I know, I’m the most inconsistent blogger in the history of bloggers. May as well be the best at something! Here goes, my first post since March:
Yesterday, I awoke to the quietest Easter I’ve had since having children. Both teens were out of the house, having spent the night elsewhere. Husband slept on. First thought: Do I get to keep the chocolate bunnies I would have given my children yesterday morning? Second thought, good God, look at all the ants swarming on my kitchen counter, avoiding the well-placed poison and carrying the crumbs that I thought I’d cleaned up. Apparently, I am about as consistent of a housekeeper as I am a blogger. This is not a photo of my actual ants, but you get the idea:
I cleaned up the ants with boiling water. Then it was time to deal with the other critters: one dog and two cats circling my feet, demanding their due. I always change their water first.
That’s when I saw the most despised critter of all (or so I thought until I got to my daughter’s bedroom, but that comes later). There was a nasty centipede drowned in the cats’ water bowl. As a tried and true arachnophobe, this was right up my alley of terror. I let the cats drink from the bowl all day and left the creepy crawly for about six hours until I got up my courage enough to toss it down the kitchen sink and run the garbage disposal at full throttle. Here’s another not actual photo but it looked just like this, I swear. Even dead and drowned and at the bottom of the water bowl, it still looked just like this:
Could the day get any creepier? Apparently, yes. I decided I had to retrieve my favorite gray spaghetti-strap tank top from my teenage daughter’s room. The horror! The mounds of clothing! The piles of paper! The candy wrappers and iced tea cans. The odd scritch-scritch noises coming from her under-the-bed clothing drawer! What?!
Against my better judgment, knowing I probably shouldn’t investigate, I delved further. One of the cats and I discovered mice: three of them, living in a small plastic cage in said daughter’s jeans drawer. This is an actual photo, which I took after I stopped screaming: “Rats! Rats in her room!!” (because at first I only saw the white one with red eyes). I called my sister who lives across the country becuase after all, she is my big sister. I told her what I’d found.
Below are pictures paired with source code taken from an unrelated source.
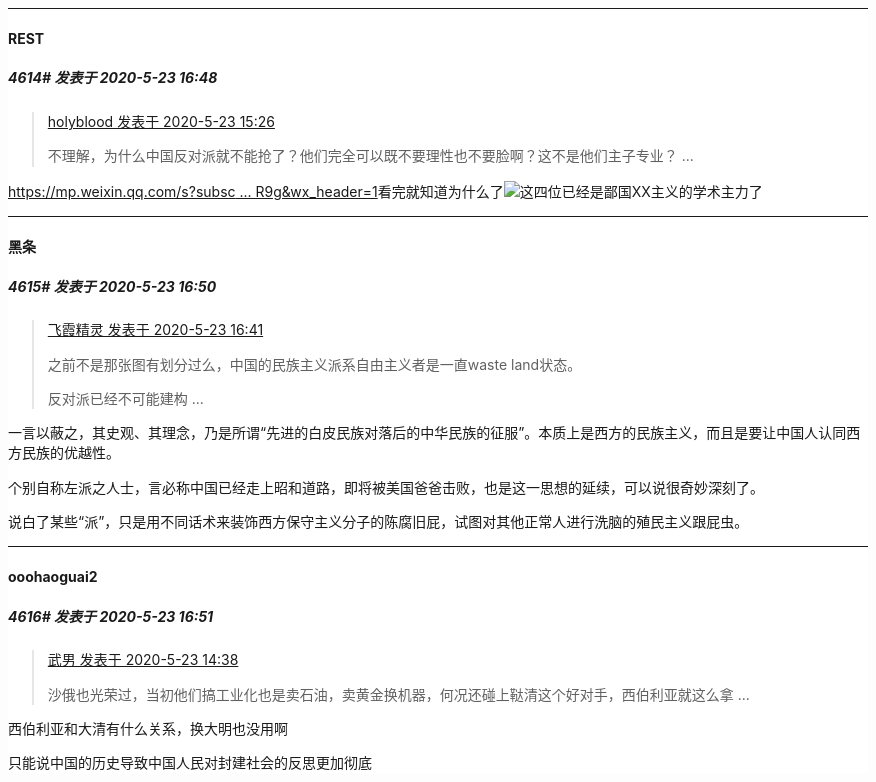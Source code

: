 


-----

####  REST  
##### 4614#       发表于 2020-5-23 16:48



<blockquote><a href="httphttps://bbs.saraba1st.com/2b/forum.php?mod=redirect&amp;goto=findpost&amp;pid=47529401&amp;ptid=1933932" target="_blank">holyblood 发表于 2020-5-23 15:26</a>

不理解，为什么中国反对派就不能抢了？他们完全可以既不要理性也不要脸啊？这不是他们主子专业？ ...</blockquote>
[https://mp.weixin.qq.com/s?subsc ... R9g&amp;wx_header=1](https://mp.weixin.qq.com/s?subscene=3&amp;__biz=MzU3NjYxNjM4MQ==&amp;mid=2247487851&amp;idx=1&amp;sn=bd8954385734af16af14fad41085e02f&amp;chksm=fd1073b9ca67faaf2672dc632b11498bdacfa48db2aafa92e6378670709d47837e9d5b5523f8&amp;scene=7&amp;ascene=65&amp;devicetype=android-29&amp;version=27000e37&amp;nettype=cmnet&amp;abtest_cookie=AAACAA%3D%3D&amp;lang=zh_CN&amp;exportkey=AbiwaXZr3xE4yAkL6pbrL4Q%3D&amp;pass_ticket=eY0u7Knsn%2Bng4Oropdonu8prMCSQ8ofLxeqS2XHlmlpJlUm1yZrSx%2B5r9XvJYR9g&amp;wx_header=1)看完就知道为什么了<img src="https://static.saraba1st.com/image/smiley/face2017/067.png" referrerpolicy="no-referrer">这四位已经是鄙国XX主义的学术主力了







-----

####  黑条  
##### 4615#       发表于 2020-5-23 16:50



<blockquote><a href="httphttps://bbs.saraba1st.com/2b/forum.php?mod=redirect&amp;goto=findpost&amp;pid=47530228&amp;ptid=1933932" target="_blank">飞霞精灵 发表于 2020-5-23 16:41</a>

之前不是那张图有划分过么，中国的民族主义派系自由主义者是一直waste land状态。

反对派已经不可能建构 ...</blockquote>
一言以蔽之，其史观、其理念，乃是所谓“先进的白皮民族对落后的中华民族的征服”。本质上是西方的民族主义，而且是要让中国人认同西方民族的优越性。

个别自称左派之人士，言必称中国已经走上昭和道路，即将被美国爸爸击败，也是这一思想的延续，可以说很奇妙深刻了。

说白了某些“派”，只是用不同话术来装饰西方保守主义分子的陈腐旧屁，试图对其他正常人进行洗脑的殖民主义跟屁虫。







-----

####  ooohaoguai2  
##### 4616#       发表于 2020-5-23 16:51



<blockquote><a href="httphttps://bbs.saraba1st.com/2b/forum.php?mod=redirect&amp;goto=findpost&amp;pid=47529011&amp;ptid=1933932" target="_blank">武男 发表于 2020-5-23 14:38</a>

沙俄也光荣过，当初他们搞工业化也是卖石油，卖黄金换机器，何况还碰上鞑清这个好对手，西伯利亚就这么拿 ...</blockquote>
西伯利亚和大清有什么关系，换大明也没用啊


只能说中国的历史导致中国人民对封建社会的反思更加彻底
“What did you do?” she asked.
“I put them back in the drawer.”
“That’s cruel. Get them out and give them food and water and sunlight.”
So I went back upstairs and got them out again. I lowered in a small bowl and poured the water in after. Then I momentarily panicked. “What do mice eat? What do mice eat?” Duh! Cheese! So I gave them cheese and also some lettuce, just in case they needed roughage.
The cat was happy to see them back out of the drawer, but I had to lock them in my bathroom because wherever I set the cage down, the cat was right there attempting to liberate them from their prison.
The quiet Easter stayed quiet after that except for the dog escaping from the yard, leading me to walk around the neighborhood, calling his name, half certain I’d lost him forever, which I’m sure is why I had the dream that drove me from my bed this morning. But first, the Apocalypse.
Husband and I didn’t speak all day. No need. Kids were gone so nothing to discuss regarding discipline or which teen cleaned out his wallet. Eventually, we reconnected for dinner. “Let’s go out,” he said, looking at the non-existent Easter feast that I had thoughtfully not cooked. I made chocolate macaroons just to try out the recipe and because somehow shredded coconut seemed very Easter-ish. Shame that I used wax paper instead of parchment, and they all melded themselves to the wax, but that’s a story for another day.
We drove to the next town over. “Wow!” I said, “did I miss an apocalypse? Zombie or otherwise?” No cars on the roads, no people walking. Empty and quiet. Perfect!
“It’s Easter,” he explained, which made more sense than my apocalype theory. Plus there were clearly no zombies roaming.
The first restaurant we tried was closed. The second one was . . . if I may use the word again . . . perfect. We walked right into the cozy bar with the stunning views of the Merrimack River, classy high-top tables, three stooges playing endlessly on one TV and three other TVs playing an opening Red Sox game. This is a bar we can’t usually get a table in unless we arrive at 4 in the afternoon, know someone who works there, or slip someone a bribe that amounts to more than the quarterly royalties from my book sales. And we had it nearly to ourselves. Dare I say it a third time, perfect!
It was the end to a strangely quiet day that should have contained no creature more interesting than a chocolate bunny.
“So, the post’s title?” you ask.
The last thing I was dreaming this morning before I sprung out of bed to greet the day-after-Easter was that Justin Bieber had possession of my beloved dog. He’d been arrested, the Biebs, not the dog, and somehow, I had to go rescue my dog from his house, the Beibs’ house, not the dog’s. I knew there would be bodyguards and people who would doubt the dog was mine. So I decided I had to take my secret weapon, my teenage son with his black belt in kung fu. And then I woke up.
And that’s why I entitled this post the way I did.
Best wishes to all of you and, as usual, happy reading!